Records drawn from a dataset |
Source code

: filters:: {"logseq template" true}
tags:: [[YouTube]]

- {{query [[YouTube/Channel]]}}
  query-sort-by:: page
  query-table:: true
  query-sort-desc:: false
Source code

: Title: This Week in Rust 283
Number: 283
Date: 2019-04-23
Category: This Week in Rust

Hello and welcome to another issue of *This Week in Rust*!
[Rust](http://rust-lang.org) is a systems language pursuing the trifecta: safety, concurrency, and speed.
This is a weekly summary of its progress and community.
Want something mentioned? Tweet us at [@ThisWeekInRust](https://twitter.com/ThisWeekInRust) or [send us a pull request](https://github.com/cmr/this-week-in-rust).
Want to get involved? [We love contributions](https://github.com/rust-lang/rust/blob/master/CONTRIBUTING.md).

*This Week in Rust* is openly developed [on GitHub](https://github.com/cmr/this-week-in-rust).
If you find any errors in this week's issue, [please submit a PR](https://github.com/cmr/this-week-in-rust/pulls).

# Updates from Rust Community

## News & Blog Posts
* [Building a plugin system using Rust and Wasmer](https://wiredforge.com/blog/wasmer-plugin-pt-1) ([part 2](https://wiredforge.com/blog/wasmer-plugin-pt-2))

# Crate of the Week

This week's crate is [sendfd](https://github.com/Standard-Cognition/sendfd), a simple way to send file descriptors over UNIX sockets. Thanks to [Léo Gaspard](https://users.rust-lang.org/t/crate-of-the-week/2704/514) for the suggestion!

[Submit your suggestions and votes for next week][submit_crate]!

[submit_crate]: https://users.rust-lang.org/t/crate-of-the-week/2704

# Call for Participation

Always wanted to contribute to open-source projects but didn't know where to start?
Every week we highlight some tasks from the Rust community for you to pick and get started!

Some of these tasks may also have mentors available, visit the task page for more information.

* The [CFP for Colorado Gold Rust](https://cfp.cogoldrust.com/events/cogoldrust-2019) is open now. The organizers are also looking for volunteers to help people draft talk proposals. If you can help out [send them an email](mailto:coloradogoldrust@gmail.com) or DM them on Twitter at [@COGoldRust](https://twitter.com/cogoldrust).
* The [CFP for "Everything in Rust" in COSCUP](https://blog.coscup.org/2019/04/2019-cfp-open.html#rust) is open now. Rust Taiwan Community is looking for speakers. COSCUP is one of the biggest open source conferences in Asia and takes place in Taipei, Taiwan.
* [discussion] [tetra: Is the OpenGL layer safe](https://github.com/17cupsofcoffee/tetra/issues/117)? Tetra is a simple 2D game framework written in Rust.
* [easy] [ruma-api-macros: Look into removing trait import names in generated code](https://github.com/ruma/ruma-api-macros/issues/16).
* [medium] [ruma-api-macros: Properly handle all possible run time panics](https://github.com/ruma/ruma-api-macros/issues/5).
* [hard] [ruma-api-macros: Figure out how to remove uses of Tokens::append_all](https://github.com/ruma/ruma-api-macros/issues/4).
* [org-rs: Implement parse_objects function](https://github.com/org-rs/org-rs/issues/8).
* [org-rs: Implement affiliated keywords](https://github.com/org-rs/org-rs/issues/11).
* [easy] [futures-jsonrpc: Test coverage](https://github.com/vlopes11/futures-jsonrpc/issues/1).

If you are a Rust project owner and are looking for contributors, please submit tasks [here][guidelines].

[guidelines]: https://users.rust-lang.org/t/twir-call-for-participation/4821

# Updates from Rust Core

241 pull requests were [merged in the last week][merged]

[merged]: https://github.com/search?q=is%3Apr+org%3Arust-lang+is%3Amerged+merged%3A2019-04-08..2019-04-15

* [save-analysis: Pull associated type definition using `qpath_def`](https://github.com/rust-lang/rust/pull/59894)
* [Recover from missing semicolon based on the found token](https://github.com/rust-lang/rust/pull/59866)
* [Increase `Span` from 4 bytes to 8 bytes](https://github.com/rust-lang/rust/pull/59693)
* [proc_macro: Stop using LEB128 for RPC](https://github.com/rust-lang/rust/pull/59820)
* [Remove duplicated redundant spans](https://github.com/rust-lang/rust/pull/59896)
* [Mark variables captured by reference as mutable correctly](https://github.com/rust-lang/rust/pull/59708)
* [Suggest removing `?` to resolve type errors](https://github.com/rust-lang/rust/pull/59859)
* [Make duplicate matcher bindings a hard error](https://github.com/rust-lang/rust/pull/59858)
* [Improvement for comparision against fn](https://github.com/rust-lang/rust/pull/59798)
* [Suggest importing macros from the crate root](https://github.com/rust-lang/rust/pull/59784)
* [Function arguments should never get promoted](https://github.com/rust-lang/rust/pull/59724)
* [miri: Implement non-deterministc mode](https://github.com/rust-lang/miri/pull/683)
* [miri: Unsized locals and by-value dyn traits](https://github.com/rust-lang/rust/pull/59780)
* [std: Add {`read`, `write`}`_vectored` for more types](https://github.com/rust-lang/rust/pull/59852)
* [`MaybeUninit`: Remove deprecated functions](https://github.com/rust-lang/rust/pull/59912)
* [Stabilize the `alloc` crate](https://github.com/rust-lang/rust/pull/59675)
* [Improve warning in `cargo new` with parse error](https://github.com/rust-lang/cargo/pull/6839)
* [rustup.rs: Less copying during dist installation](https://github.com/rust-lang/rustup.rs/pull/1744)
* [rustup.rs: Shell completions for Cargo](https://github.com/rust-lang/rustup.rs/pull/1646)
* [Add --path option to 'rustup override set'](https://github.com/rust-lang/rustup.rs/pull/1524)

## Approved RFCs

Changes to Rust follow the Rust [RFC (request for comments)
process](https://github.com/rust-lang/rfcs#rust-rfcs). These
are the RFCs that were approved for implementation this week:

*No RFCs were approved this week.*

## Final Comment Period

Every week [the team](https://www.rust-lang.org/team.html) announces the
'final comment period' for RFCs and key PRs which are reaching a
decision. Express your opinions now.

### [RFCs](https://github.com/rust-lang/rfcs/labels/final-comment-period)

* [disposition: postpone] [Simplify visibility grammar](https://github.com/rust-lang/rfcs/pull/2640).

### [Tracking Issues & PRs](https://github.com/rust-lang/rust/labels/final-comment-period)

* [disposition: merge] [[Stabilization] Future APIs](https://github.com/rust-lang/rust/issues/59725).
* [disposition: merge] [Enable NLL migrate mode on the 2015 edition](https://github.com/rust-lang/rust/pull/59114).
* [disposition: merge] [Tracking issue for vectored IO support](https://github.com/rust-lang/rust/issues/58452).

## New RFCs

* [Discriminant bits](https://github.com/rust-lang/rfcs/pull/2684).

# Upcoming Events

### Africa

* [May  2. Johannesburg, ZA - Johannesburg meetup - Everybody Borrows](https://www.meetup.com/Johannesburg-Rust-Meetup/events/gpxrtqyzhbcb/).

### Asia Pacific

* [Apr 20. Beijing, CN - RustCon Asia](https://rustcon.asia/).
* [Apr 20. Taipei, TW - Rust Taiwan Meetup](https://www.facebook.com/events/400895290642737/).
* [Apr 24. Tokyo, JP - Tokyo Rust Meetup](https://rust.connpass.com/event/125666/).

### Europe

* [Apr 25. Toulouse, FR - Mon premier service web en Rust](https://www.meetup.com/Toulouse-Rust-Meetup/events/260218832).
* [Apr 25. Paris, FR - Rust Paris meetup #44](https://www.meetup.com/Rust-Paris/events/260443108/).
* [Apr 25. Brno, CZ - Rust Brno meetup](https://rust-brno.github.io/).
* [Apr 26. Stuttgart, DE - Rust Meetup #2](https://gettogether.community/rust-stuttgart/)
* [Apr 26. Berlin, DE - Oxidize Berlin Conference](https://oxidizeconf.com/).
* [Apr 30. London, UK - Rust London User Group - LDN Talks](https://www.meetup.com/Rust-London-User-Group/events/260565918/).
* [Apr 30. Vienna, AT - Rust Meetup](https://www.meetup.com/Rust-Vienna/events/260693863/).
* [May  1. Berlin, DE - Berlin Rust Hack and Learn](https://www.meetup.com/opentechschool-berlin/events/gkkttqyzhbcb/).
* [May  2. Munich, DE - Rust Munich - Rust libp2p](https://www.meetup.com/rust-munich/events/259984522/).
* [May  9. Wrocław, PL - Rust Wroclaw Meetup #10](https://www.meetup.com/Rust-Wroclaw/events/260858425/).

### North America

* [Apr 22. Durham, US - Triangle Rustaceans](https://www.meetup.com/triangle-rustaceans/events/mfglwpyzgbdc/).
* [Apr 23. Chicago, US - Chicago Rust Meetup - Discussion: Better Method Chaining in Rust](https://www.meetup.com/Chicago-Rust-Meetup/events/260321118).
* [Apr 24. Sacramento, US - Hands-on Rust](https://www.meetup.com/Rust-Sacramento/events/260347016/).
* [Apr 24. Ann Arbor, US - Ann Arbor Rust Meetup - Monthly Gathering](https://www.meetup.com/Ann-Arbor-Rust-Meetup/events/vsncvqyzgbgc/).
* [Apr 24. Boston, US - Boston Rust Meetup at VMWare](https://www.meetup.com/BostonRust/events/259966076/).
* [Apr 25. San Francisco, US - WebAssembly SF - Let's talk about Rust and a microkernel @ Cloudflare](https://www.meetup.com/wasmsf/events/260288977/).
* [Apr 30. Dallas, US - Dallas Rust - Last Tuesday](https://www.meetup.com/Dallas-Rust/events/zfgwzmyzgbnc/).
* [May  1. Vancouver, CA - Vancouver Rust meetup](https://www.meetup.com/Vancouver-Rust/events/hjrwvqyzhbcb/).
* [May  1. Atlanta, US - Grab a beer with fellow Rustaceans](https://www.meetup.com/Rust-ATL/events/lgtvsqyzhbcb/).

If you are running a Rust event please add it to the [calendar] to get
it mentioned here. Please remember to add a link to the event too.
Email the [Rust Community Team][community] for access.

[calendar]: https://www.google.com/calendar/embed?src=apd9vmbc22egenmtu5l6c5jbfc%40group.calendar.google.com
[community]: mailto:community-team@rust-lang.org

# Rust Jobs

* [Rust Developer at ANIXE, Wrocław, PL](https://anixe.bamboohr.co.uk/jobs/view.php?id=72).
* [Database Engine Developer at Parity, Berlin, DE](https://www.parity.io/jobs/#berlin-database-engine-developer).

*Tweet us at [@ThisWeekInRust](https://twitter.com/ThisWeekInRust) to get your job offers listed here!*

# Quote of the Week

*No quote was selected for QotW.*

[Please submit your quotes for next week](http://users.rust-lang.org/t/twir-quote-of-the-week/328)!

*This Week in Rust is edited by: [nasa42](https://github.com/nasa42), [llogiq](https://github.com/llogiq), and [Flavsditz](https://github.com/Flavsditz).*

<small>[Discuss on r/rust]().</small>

INSTRUCTIONS FOR THE TASK |
Report how many lines in the data above contain "mailto", without any other words.

WORKED SOLUTION |
2